Ulang Tahun Mbak Titiek, Ibunya Didit, sudah sering melakukannya. Mengundang keluarga-keluarga dinasti politik ketika menggelar ulang tahun.
Beredarnya foto itu terasa Istimewa. Dianggap dan dirasakan sebagai antiklimaks benturan keluarga dinasti presiden selama ini. Era kepemimpinan Presiden SBY, benturan dengan keluarga Presiden Megawati dikesankan sangat menghangat.
Era kepemimpinan Presiden Jokowi, benturan antara keluarga Presiden Soeharto dan Presiden Soekarno di framming memanas. Usai Presiden Prabowo terpilih, framing benturan antara keluarga Presiden Joko Widodo dan Presiden Megawati juga menguat.
Momen perayaan ulang tahun Didit dijadikan sebagai triger membawa ketegangan itu antiklimaks. Keluarga Presiden telah bersatu. Tidak ada benturan lagi. Rakyat jangan bertengkar lagi. Begitu kira-kira pesan framming dari foto “groufie” itu.
Sejarah Indonesia banyak diwarnai kisah benturan antar dinasti berkuasa. Bukan kisah perjuangan membangun kebesaran sebuah bangsa. Rakyat kecil rela dibuat menderita oleh benturan ambisi dinasti-dinasti itu.

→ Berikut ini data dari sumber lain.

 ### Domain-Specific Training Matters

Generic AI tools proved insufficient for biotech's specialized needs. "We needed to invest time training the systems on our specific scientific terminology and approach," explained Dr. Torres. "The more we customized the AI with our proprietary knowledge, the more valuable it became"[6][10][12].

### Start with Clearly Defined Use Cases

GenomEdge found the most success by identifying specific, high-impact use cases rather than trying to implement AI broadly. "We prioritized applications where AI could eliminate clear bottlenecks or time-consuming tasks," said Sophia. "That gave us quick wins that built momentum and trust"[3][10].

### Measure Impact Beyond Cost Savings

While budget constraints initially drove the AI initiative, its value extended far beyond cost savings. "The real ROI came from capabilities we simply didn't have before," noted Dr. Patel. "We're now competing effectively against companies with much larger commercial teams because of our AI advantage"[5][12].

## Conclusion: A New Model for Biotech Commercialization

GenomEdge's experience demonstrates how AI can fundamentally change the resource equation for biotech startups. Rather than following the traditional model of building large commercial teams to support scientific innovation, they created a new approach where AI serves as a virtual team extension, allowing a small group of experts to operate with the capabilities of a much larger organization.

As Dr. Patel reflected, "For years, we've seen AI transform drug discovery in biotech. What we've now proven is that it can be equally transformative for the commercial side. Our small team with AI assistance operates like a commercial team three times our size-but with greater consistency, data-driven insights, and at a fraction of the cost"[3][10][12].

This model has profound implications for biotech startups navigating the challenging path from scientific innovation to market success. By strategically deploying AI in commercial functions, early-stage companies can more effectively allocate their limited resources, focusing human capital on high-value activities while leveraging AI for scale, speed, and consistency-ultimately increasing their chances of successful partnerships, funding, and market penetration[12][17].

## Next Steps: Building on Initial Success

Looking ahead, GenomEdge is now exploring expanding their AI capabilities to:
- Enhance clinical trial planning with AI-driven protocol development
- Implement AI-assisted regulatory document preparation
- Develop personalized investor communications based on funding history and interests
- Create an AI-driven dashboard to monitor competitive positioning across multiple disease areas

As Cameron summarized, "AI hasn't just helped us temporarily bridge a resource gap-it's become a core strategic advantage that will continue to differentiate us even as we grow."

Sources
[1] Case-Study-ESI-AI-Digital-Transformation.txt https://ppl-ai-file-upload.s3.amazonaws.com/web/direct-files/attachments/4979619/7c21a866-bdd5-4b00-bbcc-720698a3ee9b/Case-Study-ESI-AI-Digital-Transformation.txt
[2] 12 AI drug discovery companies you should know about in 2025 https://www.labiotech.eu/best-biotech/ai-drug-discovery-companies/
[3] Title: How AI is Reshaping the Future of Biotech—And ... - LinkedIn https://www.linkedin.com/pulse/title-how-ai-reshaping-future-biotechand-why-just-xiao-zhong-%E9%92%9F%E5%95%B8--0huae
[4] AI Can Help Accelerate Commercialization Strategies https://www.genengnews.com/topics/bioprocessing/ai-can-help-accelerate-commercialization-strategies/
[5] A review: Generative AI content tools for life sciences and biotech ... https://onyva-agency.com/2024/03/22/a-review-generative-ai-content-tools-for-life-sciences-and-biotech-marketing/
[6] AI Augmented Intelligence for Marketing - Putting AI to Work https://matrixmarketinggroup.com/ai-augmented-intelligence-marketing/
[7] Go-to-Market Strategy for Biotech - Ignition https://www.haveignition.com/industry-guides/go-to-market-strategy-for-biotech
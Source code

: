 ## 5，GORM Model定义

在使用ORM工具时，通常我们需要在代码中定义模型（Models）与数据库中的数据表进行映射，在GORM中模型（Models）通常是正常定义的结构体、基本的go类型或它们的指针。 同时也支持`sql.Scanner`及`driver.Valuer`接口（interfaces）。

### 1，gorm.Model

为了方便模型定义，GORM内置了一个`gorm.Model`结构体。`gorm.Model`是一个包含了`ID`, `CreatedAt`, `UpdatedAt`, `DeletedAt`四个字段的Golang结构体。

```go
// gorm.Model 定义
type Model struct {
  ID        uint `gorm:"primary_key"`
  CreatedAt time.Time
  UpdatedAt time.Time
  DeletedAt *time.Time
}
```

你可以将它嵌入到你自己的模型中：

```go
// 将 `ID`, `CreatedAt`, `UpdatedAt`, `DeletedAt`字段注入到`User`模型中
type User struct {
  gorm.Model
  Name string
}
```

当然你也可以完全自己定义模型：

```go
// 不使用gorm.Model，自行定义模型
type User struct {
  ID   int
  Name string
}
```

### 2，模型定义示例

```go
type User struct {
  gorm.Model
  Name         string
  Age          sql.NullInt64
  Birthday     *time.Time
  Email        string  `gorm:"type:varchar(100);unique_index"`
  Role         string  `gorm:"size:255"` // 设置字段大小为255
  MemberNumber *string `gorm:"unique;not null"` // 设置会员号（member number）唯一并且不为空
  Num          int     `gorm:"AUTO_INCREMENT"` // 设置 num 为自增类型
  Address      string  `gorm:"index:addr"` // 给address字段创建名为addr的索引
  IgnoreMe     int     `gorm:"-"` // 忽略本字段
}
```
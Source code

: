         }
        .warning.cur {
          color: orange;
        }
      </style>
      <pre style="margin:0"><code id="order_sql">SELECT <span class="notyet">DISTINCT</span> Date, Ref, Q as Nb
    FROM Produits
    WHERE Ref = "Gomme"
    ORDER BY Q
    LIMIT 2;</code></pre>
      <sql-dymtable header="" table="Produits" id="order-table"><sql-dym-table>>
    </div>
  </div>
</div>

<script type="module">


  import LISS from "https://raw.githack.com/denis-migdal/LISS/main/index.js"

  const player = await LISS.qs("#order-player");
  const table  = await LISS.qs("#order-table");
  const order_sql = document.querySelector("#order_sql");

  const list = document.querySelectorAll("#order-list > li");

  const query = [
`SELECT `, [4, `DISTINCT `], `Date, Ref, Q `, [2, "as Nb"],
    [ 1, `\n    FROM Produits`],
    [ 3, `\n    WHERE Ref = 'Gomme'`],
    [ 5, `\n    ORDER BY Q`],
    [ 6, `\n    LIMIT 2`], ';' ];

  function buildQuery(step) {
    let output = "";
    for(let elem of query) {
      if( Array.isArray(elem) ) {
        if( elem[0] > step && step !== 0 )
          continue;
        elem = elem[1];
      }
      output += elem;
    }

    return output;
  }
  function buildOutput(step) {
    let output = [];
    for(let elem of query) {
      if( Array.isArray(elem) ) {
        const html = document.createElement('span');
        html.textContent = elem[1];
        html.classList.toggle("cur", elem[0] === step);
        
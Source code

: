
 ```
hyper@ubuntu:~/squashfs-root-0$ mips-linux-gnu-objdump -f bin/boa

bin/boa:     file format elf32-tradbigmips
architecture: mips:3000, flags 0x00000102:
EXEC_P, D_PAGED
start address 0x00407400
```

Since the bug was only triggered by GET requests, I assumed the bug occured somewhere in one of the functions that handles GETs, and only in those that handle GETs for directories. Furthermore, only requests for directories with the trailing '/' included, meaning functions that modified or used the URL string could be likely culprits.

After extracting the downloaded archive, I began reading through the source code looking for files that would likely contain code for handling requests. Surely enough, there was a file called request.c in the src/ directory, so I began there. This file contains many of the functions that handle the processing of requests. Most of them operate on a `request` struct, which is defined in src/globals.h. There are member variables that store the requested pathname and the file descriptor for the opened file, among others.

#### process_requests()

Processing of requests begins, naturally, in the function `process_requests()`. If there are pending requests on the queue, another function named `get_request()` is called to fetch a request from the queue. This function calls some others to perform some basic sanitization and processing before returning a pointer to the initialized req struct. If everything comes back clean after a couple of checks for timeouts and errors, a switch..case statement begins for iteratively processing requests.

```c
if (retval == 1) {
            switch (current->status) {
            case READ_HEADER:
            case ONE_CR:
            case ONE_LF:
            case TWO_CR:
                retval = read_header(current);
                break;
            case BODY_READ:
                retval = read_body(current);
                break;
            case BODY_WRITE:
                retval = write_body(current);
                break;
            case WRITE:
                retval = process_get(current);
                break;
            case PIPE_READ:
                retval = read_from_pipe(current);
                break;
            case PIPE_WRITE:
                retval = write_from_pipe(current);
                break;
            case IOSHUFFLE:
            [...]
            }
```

Kita ambil saja contoh Paregreg. Konflik antar anggota dinasti berkuasa Majapahit itu telah membuat menderita rakyat Nusantara dalam skala kolosal. Jangka panjang. Ketika kolonialisme Eropa masuk, Nusantara tidak lagi berdaya menghadapinya. Suprastruktur kekuasannya rapuh dari dalam.